You’ll notice, in this brief patter, how Carlson expands the issues outward into something horrible. Democrats are intentionally seeking to have “millions of people coming in illegally” and intentionally promoting an increase in murder. This is just great replacement theory, once again, the Fox News host’s long-standing hobbyhorse that coincidentally aligns with the rhetoric of white nationalists.

The former point, by the way, is not actually true, dependent on the same sort of rhetorical stumbling that has elected officials pointing to massive drug seizures as somehow bad. The latter point, meanwhile, was bolstered by anecdotal snippets Carlson showed, like a gun-related incident in Philadelphia. He showed a clip from Fox News talking about how crime is up, including that robberies are up 40 percent in New York City — a cherry-picked stat meant to imply a big rise in crime, even though homicide is down by 11 percent year-over-year. Carlson doesn’t care, of course.

To emphasize how great an idea this was, this focus on these existential threats to the country, Carlson brought on perhaps the only American more committed to the idea than he was: former Trump administration official Stephen Miller.

What the Republicans should be saying, Miller said, was: “Elect Republicans, and in January we seal the border. We reform law enforcement to go after criminals, not Republicans, and we end the war on America’s children.”

One might be skeptical that President Biden would sign such legislation, but so be it. Carlson, of course, agreed wholeheartedly.

The pair insisted that this had worked before: President Richard M. Nixon’s 1972 reelection landslide was rooted in a message about crime. What that argument overlooks, of course, is that the violent crime rate in the five years before Nixon’s reelection had jumped by 60 percent. It also overlooks that Donald Trump very recently tried to run a reelection campaign making the same case — certainly with Miller’s direct encouragement — and lost.

What’s noteworthy about this, though, is how detached it is from reality. Carlson might no doubt be forgiven for assuming that his viewers believe that immigration and crime are existential threats above all else, and he might also be presumed to believe that his arguments to that effect have been broadly influential. But they have not been.

YouGov polling conducted for The Economist shows that, despite Carlson’s pooh-poohing of the idea, Americans really are more worried about things like inflation than about crime or immigration. Three-quarters of Republicans say crime is a very important issue to them, and two-thirds say the same of immigration — but that’s much less common among Americans overall.

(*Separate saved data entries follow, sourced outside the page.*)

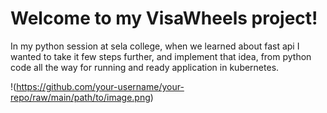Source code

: # Welcome to my VisaWheels project!

In my python session at sela college, when we learned about fast api I wanted to take it few steps further, and implement that 
idea, from python code all the way for running and ready application in kubernetes.

!(https://github.com/your-username/your-repo/raw/main/path/to/image.png)
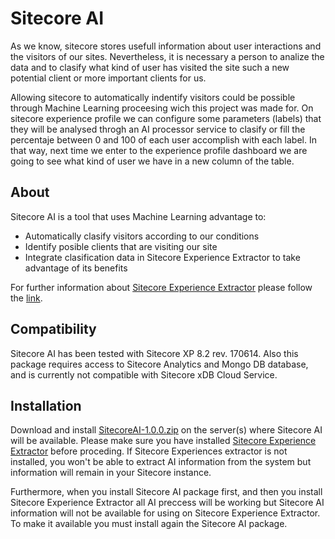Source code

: Sitecore AI
=================
As we know, sitecore stores usefull information about user interactions and the visitors of our sites. Nevertheless, it is necessary a person to analize the data and to clasify what kind of user has visited the site such a new potential client or more important clients for us.

Allowing sitecore to automatically indentify visitors could be possible through Machine Learning proceesing wich this project was made for. On sitecore experience profile we can configure some parameters (labels) that they will be analysed throgh an AI processor service to clasify or fill the percentaje between 0 and 100 of each user accomplish with each label. In that way, next time we enter to the experience profile dashboard we are going to see what kind of user we have in a new column of the table.

About
-
Sitecore AI is a tool that uses Machine Learning advantage to:
- Automatically clasify visitors according to our conditions
- Identify posible clients that are visiting our site
- Integrate clasification data in Sitecore Experience Extractor to take advantage of its benefits

For further information about [Sitecore Experience Extractor](https://github.com/Sitecore/experience-extractor) please follow the [link](https://github.com/Sitecore/experience-extractor).

Compatibility
-
Sitecore AI has been tested with Sitecore XP 8.2 rev. 170614. Also this package requires access to Sitecore Analytics and Mongo DB database, and is currently not compatible with Sitecore xDB Cloud Service.

Installation
-
Download and install [SitecoreAI-1.0.0.zip](https://github.com/devcor/SitecoreAI/raw/master/SitecoreAI.Website/Package_Builder/SitecoreAI-1.0.0.zip) on the server(s) where Sitecore AI will be available. Please make sure you have installed [Sitecore Experience Extractor](https://github.com/Sitecore/experience-extractor) before proceding. If Sitecore Experiences extractor is not installed, you won't be able to extract AI information from the system but information will remain in your Sitecore instance.

Furthermore, when you install Sitecore AI package first, and then you install Sitecore Experience Extractor all AI preccess will be working but Sitecore AI information will not be available for using on Sitecore Experience Extractor. To make it available you must install again the Sitecore AI package.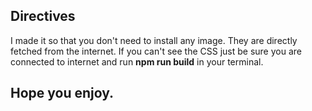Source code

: ## Directives
I made it so that you don't need to install any image. They are directly fetched from the internet.
If you can't see the CSS just be sure you are connected to internet and run **npm run build** in your terminal.

## Hope you enjoy.
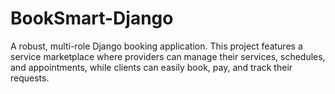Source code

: # BookSmart-Django
A robust, multi-role Django booking application. This project features a service marketplace where providers can manage their services, schedules, and appointments, while clients can easily book, pay, and track their requests.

Carlson and Miller think crime and immigration are very important because they’re Republicans! Non-Republicans aren’t as compelled by the issues — and it seems unlikely that browbeating them is going to change their minds.

After all, consider another question asked by YouGov: what’s the most important political issue to you. While Republicans do think crime and immigration are more important than Americans overall, even they don’t put either issue in their top four most important issues.

One in 8 Republicans say crime or immigration is the most important issue there is. Only 1 in 12 Americans overall say the same thing. Carlson has a big, important TV show and Miller has the ear of a former president, but that doesn’t mean that even their own party thinks those things are more important than prices or jobs.

There’s a useful analogy here, one that would no doubt make Carlson very annoyed: immigration is to him what climate change is to many on the left. He thinks it is of utmost importance, and he argues that it is an existential threat, but it simply doesn’t get traction. The same holds for many Democratic officials when it comes to global warming. The difference, of course, is that there’s scientific evidence to support the idea that climate change poses a dire threat whereas Carlson’s presentation of the threat of immigration — America itself is being undermined! — is rhetoric.

The other difference is that Democrats are actually convinced of the urgency of tackling climate change, with 17 percent of respondents identifying it as the most urgent issue in their eyes.

Maybe Carlson isn’t as good at persuading people of his opinions as he clearly believes.